Metadata-Version: 2.1
Name: pyrasfile
Version: 1.0.0
Summary: A collection of HEC-RAS file writers and parsers
Home-page: https://github.com/larflows/pyrasfile
Author: Daniel Philippus
Author-email: dphilippus@protonmail.com
License: UNKNOWN
Description: # PyRASFile
        A set of Python scripts designed to automatically produce and process key input and
        output files for HEC-RAS.  Since HEC-RAS can run many flow profiles in parallel, this
        allows users to run HEC-RAS on large volumes of data with minimal manual intervention.
        
        See `main.py` for example usage (the developer's actual usage) of both writing profiles and reading
        reports.
        
        ## Writing Profiles
        The `profileWriter` script can be used to generate a flow profiles file (.fxx) with any number
        of profiles and reaches and any set of flow volumes for each point.  The `buildFile` function
        contains the main functionality and will build the complete contents of a flow file.
        
        ### General Notes
        Minor manual intervention is currently required if the output file is not named to match an existing
        set of flow data, as HEC-RAS will not be able to find it.  In order to fix this, edit the `.prj` project
        file and add an entry for the new flow file in with the other flow file entries.
        
        ### `buildFile` Inputs Summary
        `buildFile` requires the following inputs:
        
        * `nprofiles`: the number of profiles to be generated
        * `profiledata`: the data on flows for each profile; see below.
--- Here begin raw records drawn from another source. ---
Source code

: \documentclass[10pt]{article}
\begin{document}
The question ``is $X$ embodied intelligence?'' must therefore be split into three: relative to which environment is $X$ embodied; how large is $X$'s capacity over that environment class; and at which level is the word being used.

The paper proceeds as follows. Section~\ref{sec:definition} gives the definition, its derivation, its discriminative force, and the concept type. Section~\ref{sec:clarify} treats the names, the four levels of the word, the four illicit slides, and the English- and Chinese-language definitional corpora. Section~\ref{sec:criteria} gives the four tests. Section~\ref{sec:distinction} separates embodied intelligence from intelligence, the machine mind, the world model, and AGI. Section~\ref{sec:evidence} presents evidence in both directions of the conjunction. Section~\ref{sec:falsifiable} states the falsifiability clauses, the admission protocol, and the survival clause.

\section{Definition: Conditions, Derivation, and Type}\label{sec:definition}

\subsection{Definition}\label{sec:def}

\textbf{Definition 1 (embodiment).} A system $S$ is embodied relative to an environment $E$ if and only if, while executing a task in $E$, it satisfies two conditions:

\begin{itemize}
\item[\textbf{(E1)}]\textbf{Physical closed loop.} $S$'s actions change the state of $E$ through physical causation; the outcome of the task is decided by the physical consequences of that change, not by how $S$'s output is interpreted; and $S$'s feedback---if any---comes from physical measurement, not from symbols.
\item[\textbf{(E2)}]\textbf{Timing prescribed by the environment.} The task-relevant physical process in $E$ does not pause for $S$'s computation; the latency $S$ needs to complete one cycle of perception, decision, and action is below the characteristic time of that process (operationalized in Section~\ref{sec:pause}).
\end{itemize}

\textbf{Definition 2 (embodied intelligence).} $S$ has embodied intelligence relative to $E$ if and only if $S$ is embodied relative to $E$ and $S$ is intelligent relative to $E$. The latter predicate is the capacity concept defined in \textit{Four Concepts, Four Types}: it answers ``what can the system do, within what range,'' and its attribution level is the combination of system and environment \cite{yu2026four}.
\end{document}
        * `bounddata`: the data on boundary conditions; see below.
        * `title` and `ver`: the title for the flow profile and the version of HEC-RAS in use.
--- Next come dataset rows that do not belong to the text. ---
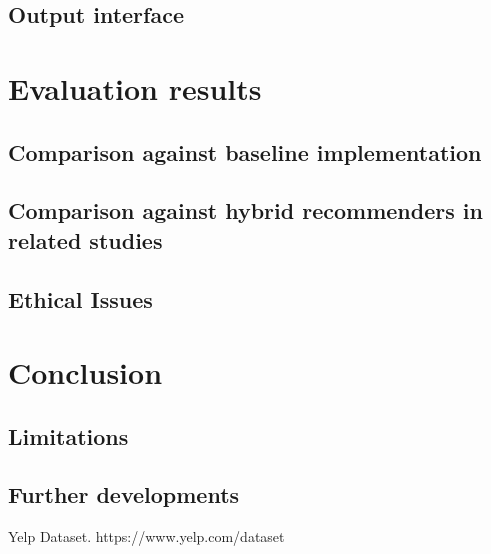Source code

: \documentclass[conference]{IEEEtran}
\begin{document}
\subsection{Output interface}

\section{Evaluation results}

\subsection{Comparison against baseline implementation}

\subsection{Comparison against hybrid recommenders in related studies}

\subsection{Ethical Issues}

\section{Conclusion}

\subsection{Limitations}

\subsection{Further developments}


\begin{thebibliography}{00}
     Yelp Dataset. https://www.yelp.com/dataset
\end{thebibliography}
\end{document}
        * `end`: the data for the end of the file; this doesn't seem to require modification
        for steady flows, so this can typically be left as the default.
        
        ### `buildFile` Input Details
        #### `profiledata`
        `profileData` needs to be in the form of a dictionary where the keys are a string specifying
        the river, reach, and station, and the values are a list of the flows for each profile.  The key
        strings can be made using the helper function `mkFlowHeader` to ensure the correct format.
        
        The number of flows for each entry in `profiledata` must be identical and equal to the number
        of profiles specified with `nprofines`.
        
        #### `bounddata`
        `bounddata` needs to be in the form of a dictionary where the keys are strings specifying the 
        river and reach and the values are functions which will produce the appropriate boundary
        information given two arguments, the profile number and the flow rate (though these may often
        be ignored).
        
        The keys should be in the format `"river,reach"`.
        
        The boundary data functions should return strings
        in the format used by `mkBoundaryData`, which accepts the arguments `upname`, `dname`, `uparam`, and
        `dparam`.  `upname` and `dname` specify the type of boundary conditions, out of `Known WS`, `Critical Depth`,
        `Normal Depth`, and `Junction`.  The two `param`s need only be specified if the boundary conditions are
        `Known WS`, in which case they need to be a water depth appropriate to the flow rate, or `Normal Depth`,
        in which case they need to be a slope.
        
        ## Reading Reports
        After generating a HEC-RAS report, the `parseFile` function will parse the report file text to return a dictionary
        of values for all reaches and profiles.  The `convertCSV` function will convert the report file into a CSV.
Platform: UNKNOWN
Classifier: Programming Language :: Python :: 3
Classifier: Operating System :: Microsoft :: Windows
Classifier: License :: OSI Approved :: GNU General Public License v3 (GPLv3)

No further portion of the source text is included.